According to research and consultancy group Wood Mackenzie, thanks to the European Green Deal, policymakers and market players will make further steps towards the delivery of net-zero objectives: the ambitious targets will generate a race in renewable auctions in Europe, already from the beginning of 2021.
Wood Mackenzie reported that there is a 45 gigawatts (GW) capacity in the pipeline, which includes 17 and 6 GW energy generated by wind and PV power respectively. Of course, it is not sure that the targeted volumes will be achieved, but in the past years, European auctions had an average award rate of 70 per cent, which would mean a 30 GW of capacity awarded for 2021.
Biddings for 2021 probably will include the UK’s fourth allocation round, through which the country is targeting 12 GW, with onshore wind and solar PV in the scheme. From Spain, Mackenzie expects approximately 8 GW target, because of the delayed 2020 auction. There are also freshmen, just like Poland, with its first offshore wind auction of 5.9 GW, complemented by onshore wind and solar PV auctions, which altogether are reaching a total of 8 GW.
“Clearly, wind and solar PV will represent a vast majority of capacity procured in 2021,” said Rory McCarthy, Wood Mackenzie senior research manager. “Whilst delivering low-cost, low-carbon power in abundance, the non-dispatchable nature of these technologies presents a flexibility challenge to power systems. This has already started to manifest in several markets, with negative day-ahead and intra-day power prices occurring during periods of high non-dispatchable renewable generation and low demand. Coronavirus-related demand issues aside, expect the frequency of negative prices to increase.”
The non-dispatchable characteristic of wind power and solar PV technologies will set up a flexibility challenge for power systems because they expected to represent most of the capacity procured through auctions in Europe in 2021.
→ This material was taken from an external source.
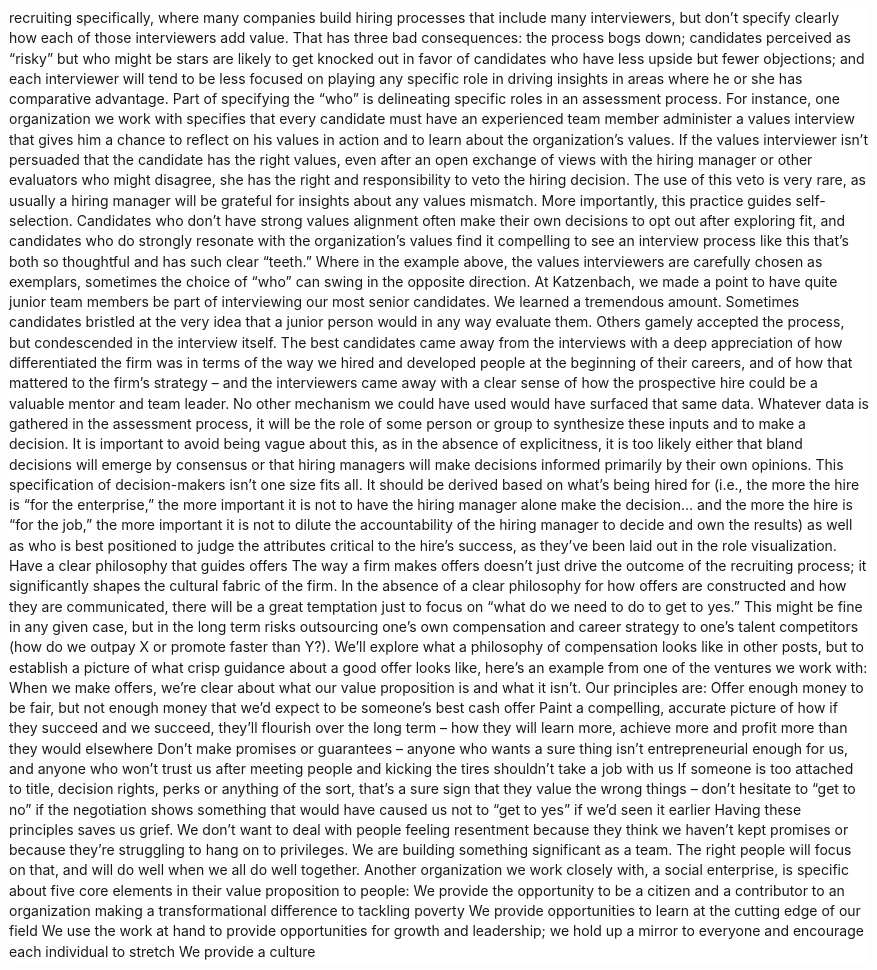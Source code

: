 recruiting specifically, where many companies build hiring processes that include many interviewers, but don’t specify clearly how each of those interviewers add value. That has three bad consequences: the process bogs down; candidates perceived as “risky” but who might be stars are likely to get knocked out in favor of candidates who have less upside but fewer objections; and each interviewer will tend to be less focused on playing any specific role in driving insights in areas where he or she has comparative advantage. Part of specifying the “who” is delineating specific roles in an assessment process. For instance, one organization we work with specifies that every candidate must have an experienced team member administer a values interview that gives him a chance to reflect on his values in action and to learn about the organization’s values. If the values interviewer isn’t persuaded that the candidate has the right values, even after an open exchange of views with the hiring manager or other evaluators who might disagree, she has the right and responsibility to veto the hiring decision. The use of this veto is very rare, as usually a hiring manager will be grateful for insights about any values mismatch. More importantly, this practice guides self-selection. Candidates who don’t have strong values alignment often make their own decisions to opt out after exploring fit, and candidates who do strongly resonate with the organization’s values find it compelling to see an interview process like this that’s both so thoughtful and has such clear “teeth.” Where in the example above, the values interviewers are carefully chosen as exemplars, sometimes the choice of “who” can swing in the opposite direction. At Katzenbach, we made a point to have quite junior team members be part of interviewing our most senior candidates. We learned a tremendous amount. Sometimes candidates bristled at the very idea that a junior person would in any way evaluate them. Others gamely accepted the process, but condescended in the interview itself. The best candidates came away from the interviews with a deep appreciation of how differentiated the firm was in terms of the way we hired and developed people at the beginning of their careers, and of how that mattered to the firm’s strategy – and the interviewers came away with a clear sense of how the prospective hire could be a valuable mentor and team leader. No other mechanism we could have used would have surfaced that same data. Whatever data is gathered in the assessment process, it will be the role of some person or group to synthesize these inputs and to make a decision. It is important to avoid being vague about this, as in the absence of explicitness, it is too likely either that bland decisions will emerge by consensus or that hiring managers will make decisions informed primarily by their own opinions. This specification of decision-makers isn’t one size fits all. It should be derived based on what’s being hired for (i.e., the more the hire is “for the enterprise,” the more important it is not to have the hiring manager alone make the decision… and the more the hire is “for the job,” the more important it is not to dilute the accountability of the hiring manager to decide and own the results) as well as who is best positioned to judge the attributes critical to the hire’s success, as they’ve been laid out in the role visualization. Have a clear philosophy that guides offers The way a firm makes offers doesn’t just drive the outcome of the recruiting process; it significantly shapes the cultural fabric of the firm. In the absence of a clear philosophy for how offers are constructed and how they are communicated, there will be a great temptation just to focus on “what do we need to do to get to yes.” This might be fine in any given case, but in the long term risks outsourcing one’s own compensation and career strategy to one’s talent competitors (how do we outpay X or promote faster than Y?). We’ll explore what a philosophy of compensation looks like in other posts, but to establish a picture of what crisp guidance about a good offer looks like, here’s an example from one of the ventures we work with: When we make offers, we’re clear about what our value proposition is and what it isn’t. Our principles are: Offer enough money to be fair, but not enough money that we’d expect to be someone’s best cash offer Paint a compelling, accurate picture of how if they succeed and we succeed, they’ll flourish over the long term – how they will learn more, achieve more and profit more than they would elsewhere Don’t make promises or guarantees – anyone who wants a sure thing isn’t entrepreneurial enough for us, and anyone who won’t trust us after meeting people and kicking the tires shouldn’t take a job with us If someone is too attached to title, decision rights, perks or anything of the sort, that’s a sure sign that they value the wrong things – don’t hesitate to “get to no” if the negotiation shows something that would have caused us not to “get to yes” if we’d seen it earlier Having these principles saves us grief. We don’t want to deal with people feeling resentment because they think we haven’t kept promises or because they’re struggling to hang on to privileges. We are building something significant as a team. The right people will focus on that, and will do well when we all do well together. Another organization we work closely with, a social enterprise, is specific about five core elements in their value proposition to people: We provide the opportunity to be a citizen and a contributor to an organization making a transformational difference to tackling poverty We provide opportunities to learn at the cutting edge of our field We use the work at hand to provide opportunities for growth and leadership; we hold up a mirror to everyone and encourage each individual to stretch We provide a culture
Mr McCarthy highlighted that there is a real need for diversity in the national supplies, because of the continually growing wind and solar outputs and their impact on the market balance.
“Key developments in this area will include: the Trans European Replacement Reserves Exchange (TERRE), day-ahead market coupling, physical interconnector development and, of course, the Brexit elephant in the room,” added Mr McCarthy.